Decor Dilemma: Exploring the ideas teachers have for designing their classrooms

Teachers begin redesigning their classrooms for the new school year

There’s a visual language in every classroom — one that transcends blank walls to reveal teachers’ interests, past lives of alumni, or curriculum. Evident through posters, projects, photos of happy faces or a zen garden, the walls of a classroom make it apparent that many teachers customize their rooms to fit their personality or intentions for the year.

Beginning in early July, multiple buildings throughout campus were renovated. Whether it be the annual polishing of floors in the F building, the new heating and cooling system, or flooring and fresh paint in the A and C buildings, classes had to be stripped of decorations and desks late last school year.  

For history teacher Robyn Brostowicz, these changes provided an opportunity for her to purge old items, and start with a fresh slate this year. 

“I love the way my room looks and smells,” Brostowicz said. “It has a fresh feel to it. It’s definitely worth it in terms of coming back to a clean start, for sure.” 

Since the renovation process of 24 classrooms required that all items — including posters, pictures, student work and personal memorabilia — be taken down, the process provided teachers with a blank canvas when they returned this year.

Art teacher Brian Chow unpacks artwork from past students to decorate his shared classroom in the newly renovated A building.

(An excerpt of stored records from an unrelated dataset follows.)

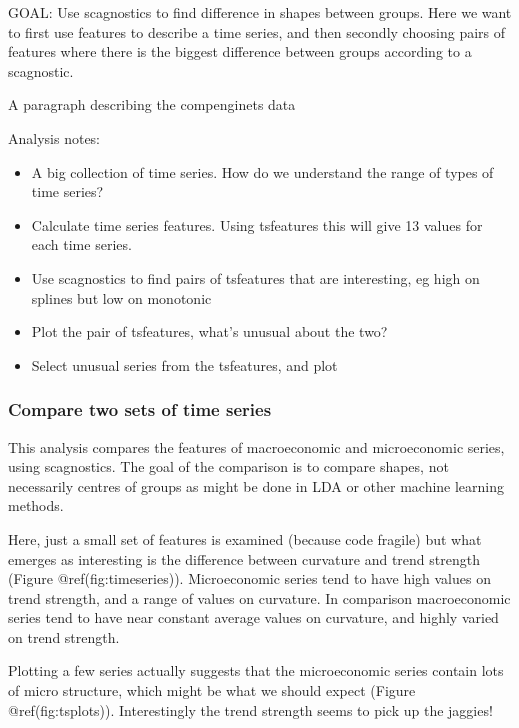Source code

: GOAL: Use scagnostics to find difference in shapes between groups. Here
we want to first use features to describe a time series, and then
secondly choosing pairs of features where there is the biggest
difference between groups according to a scagnostic.

A paragraph describing the compenginets data

Analysis notes:

\begin{itemize}
\tightlist
\item
  A big collection of time series. How do we understand the range of
  types of time series?
\item
  Calculate time series features. Using tsfeatures this will give 13
  values for each time series.
\item
  Use scagnostics to find pairs of tsfeatures that are interesting, eg
  high on splines but low on monotonic
\item
  Plot the pair of tsfeatures, what's unusual about the two?
\item
  Select unusual series from the tsfeatures, and plot
\end{itemize}

\hypertarget{compare-two-sets-of-time-series}{%
\subsubsection{Compare two sets of time
series}\label{compare-two-sets-of-time-series}}

This analysis compares the features of macroeconomic and microeconomic
series, using scagnostics. The goal of the comparison is to compare
shapes, not necessarily centres of groups as might be done in LDA or
other machine learning methods.

Here, just a small set of features is examined (because code fragile)
but what emerges as interesting is the difference between curvature and
trend strength (Figure @ref(fig:timeseries)). Microeconomic series tend
to have high values on trend strength, and a range of values on
curvature. In comparison macroeconomic series tend to have near constant
average values on curvature, and highly varied on trend strength.

Plotting a few series actually suggests that the microeconomic series
contain lots of micro structure, which might be what we should expect
(Figure @ref(fig:tsplots)). Interestingly the trend strength seems to
pick up the jaggies!

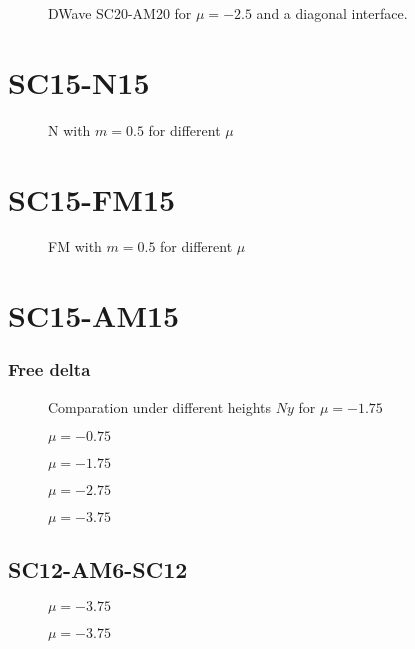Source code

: \documentclass[../main.tex]{subfiles}
\begin{document}
\begin{figure}[H]
    
    \caption{DWave SC20-AM20 for $\mu=-2.5$ and a diagonal interface.}
\end{figure}

\section{SC15-N15}
\begin{figure}[H]
    
    \caption{N with $m=0.5$ for different $\mu$}
\end{figure}
\section{SC15-FM15}
\begin{figure}[H]
    
    \caption{FM with $m=0.5$ for different $\mu$}
\end{figure}
\section{SC15-AM15}

\subsubsection{Free delta}
\begin{figure}[H]
    
    \caption{Comparation under different heights $Ny$ for $\mu = -1.75$}
\end{figure}
\begin{figure}[H]
    
    \caption{$\mu = -0.75$}
\end{figure}
\begin{figure}[H]
    
    \caption{$\mu = -1.75$}
\end{figure}
\begin{figure}[H]
    
    \caption{$\mu = -2.75$}
\end{figure}
\begin{figure}[H]
    
    \caption{$\mu = -3.75$}
\end{figure}

\subsection{SC12-AM6-SC12}
\begin{figure}[H]
    
    \caption{$\mu = -3.75$}
\end{figure}
\begin{figure}[H]
    
    \caption{$\mu = -3.75$}
\end{figure}
\end{document}
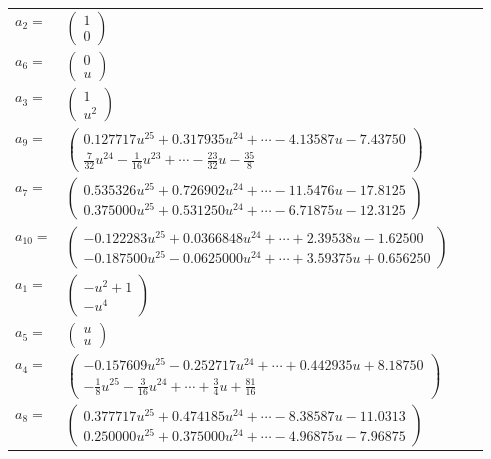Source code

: \documentclass[1p]{elsarticle_modified}
\theoremstyle{definition}
\begin{document}
\begin{tabular}{m{7pt} m{180pt} m{7pt} m{180pt} }
\flushright $a_{2}=$&$\begin{pmatrix}1\\0\end{pmatrix}$ \\
\flushright $a_{6}=$&$\begin{pmatrix}0\\u\end{pmatrix}$ \\
\flushright $a_{3}=$&$\begin{pmatrix}1\\u^2\end{pmatrix}$ \\
\flushright $a_{9}=$&$\begin{pmatrix}0.127717 u^{25}+0.317935 u^{24}+\cdots-4.13587 u-7.43750\\\frac{7}{32} u^{24}-\frac{1}{16} u^{23}+\cdots-\frac{23}{32} u-\frac{35}{8}\end{pmatrix}$ \\
\flushright $a_{7}=$&$\begin{pmatrix}0.535326 u^{25}+0.726902 u^{24}+\cdots-11.5476 u-17.8125\\0.375000 u^{25}+0.531250 u^{24}+\cdots-6.71875 u-12.3125\end{pmatrix}$ \\
\flushright $a_{10}=$&$\begin{pmatrix}-0.122283 u^{25}+0.0366848 u^{24}+\cdots+2.39538 u-1.62500\\-0.187500 u^{25}-0.0625000 u^{24}+\cdots+3.59375 u+0.656250\end{pmatrix}$ \\
\flushright $a_{1}=$&$\begin{pmatrix}- u^2+1\\- u^4\end{pmatrix}$ \\
\flushright $a_{5}=$&$\begin{pmatrix}u\\u\end{pmatrix}$ \\
\flushright $a_{4}=$&$\begin{pmatrix}-0.157609 u^{25}-0.252717 u^{24}+\cdots+0.442935 u+8.18750\\-\frac{1}{8} u^{25}-\frac{3}{16} u^{24}+\cdots+\frac{3}{4} u+\frac{81}{16}\end{pmatrix}$ \\
\flushright $a_{8}=$&$\begin{pmatrix}0.377717 u^{25}+0.474185 u^{24}+\cdots-8.38587 u-11.0313\\0.250000 u^{25}+0.375000 u^{24}+\cdots-4.96875 u-7.96875\end{pmatrix}$ \\

\end{tabular}
\end{document}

Photo by Ayah Ali-Ahmad

For art teacher Brian Chow, planning the layout of his three shared classrooms proved to be essential for staying organized. For Chow, labeling every box with the specific location he needed it to be returned to helped him while moving back into his Commercial Art classroom in the A building.  With more wall space this year — the result of the removal of excess windows and whiteboards — the other teachers sharing classroom A106 with him, Debbie Frazier and Jay Shelton, have briefly discussed how to organize their new shared space.  

“[It’s] absolutely crucial to make the room feel comfortable,” Chow said. “I did actually have it pretty well laid out in my head, but since I do share the room with two other people, [we] should have an equal opportunity for everyone to pick spots where they want to put stuff.”

He notes that he wants his three classrooms to provide a cozy atmosphere where students can be inspired by others’ artwork. Still in the decorating process, he plans to continue what he has done in the past years prior and showcase inspirational pieces. 

“[I hang up things] related to the curriculum,” Chow said. “If we’re doing design, then there will be design type of things that are in here … student examples or other examples of artwork that might spark imagination.”

To junior Molly Mobley, the room decor and setting of her classroom creates an atmosphere that she believes is crucial to her experience in class. 

“I think it definitely does have an effect on the students,” Mobley said. “I feel like a homey vibe that’s welcoming is a lot better for someone’s well-being and their mental health because  it makes you want to be there. It makes you want to do well.”

While Chow utilizes his prior students’ artwork to motivate current students, economics teacher Pete Pelkey plans to incorporate various calming items, such as a small zen garden and fountain, to further his aim of creating an inviting space. In addition, Pelkey says he will continue the trend of organizing his desk to be in the center of the classroom. 

“The desk has to be in the center of the room,” Pelkey said. “I’m in the center of the room, which means I’m not scared of you and that I want you to be here. Then I make it a happy place because the feng shui of the room is very important.” 

Similarly, Brostowicz explains how decorating her room with personal items opens a door for her to connect to students. 

“I think it gives [the students] a little bit of insight to me as a person and as a teacher,” Brostowicz said. “And hopefully that gives them a little bit more willingness to trust me as a person since I’ve opened up and shared some of the things that are important to me.”